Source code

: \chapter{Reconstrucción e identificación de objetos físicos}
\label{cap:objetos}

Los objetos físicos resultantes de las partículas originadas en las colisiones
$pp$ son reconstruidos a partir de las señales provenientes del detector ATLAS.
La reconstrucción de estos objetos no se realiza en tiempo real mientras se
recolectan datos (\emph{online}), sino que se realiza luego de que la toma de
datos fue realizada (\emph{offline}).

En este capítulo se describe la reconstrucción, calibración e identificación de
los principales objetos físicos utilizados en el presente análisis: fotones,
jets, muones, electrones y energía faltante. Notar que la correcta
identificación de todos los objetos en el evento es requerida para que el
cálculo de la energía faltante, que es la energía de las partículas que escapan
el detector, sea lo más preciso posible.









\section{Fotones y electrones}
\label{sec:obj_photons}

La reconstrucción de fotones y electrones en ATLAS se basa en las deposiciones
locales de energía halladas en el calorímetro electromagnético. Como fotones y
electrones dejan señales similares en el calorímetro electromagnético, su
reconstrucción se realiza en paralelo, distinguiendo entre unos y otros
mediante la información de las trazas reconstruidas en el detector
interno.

# Work to be completed
Restate the whole of the material exactly.

# Response area
Source code

: \chapter{Reconstrucción e identificación de objetos físicos}
\label{cap:objetos}

Los objetos físicos resultantes de las partículas originadas en las colisiones
$pp$ son reconstruidos a partir de las señales provenientes del detector ATLAS.
La reconstrucción de estos objetos no se realiza en tiempo real mientras se
recolectan datos (\emph{online}), sino que se realiza luego de que la toma de
datos fue realizada (\emph{offline}).

En este capítulo se describe la reconstrucción, calibración e identificación de
los principales objetos físicos utilizados en el presente análisis: fotones,
jets, muones, electrones y energía faltante. Notar que la correcta
identificación de todos los objetos en el evento es requerida para que el
cálculo de la energía faltante, que es la energía de las partículas que escapan
el detector, sea lo más preciso posible.









\section{Fotones y electrones}
\label{sec:obj_photons}

La reconstrucción de fotones y electrones en ATLAS se basa en las deposiciones
locales de energía halladas en el calorímetro electromagnético. Como fotones y
electrones dejan señales similares en el calorímetro electromagnético, su
reconstrucción se realiza en paralelo, distinguiendo entre unos y otros
mediante la información de las trazas reconstruidas en el detector
interno.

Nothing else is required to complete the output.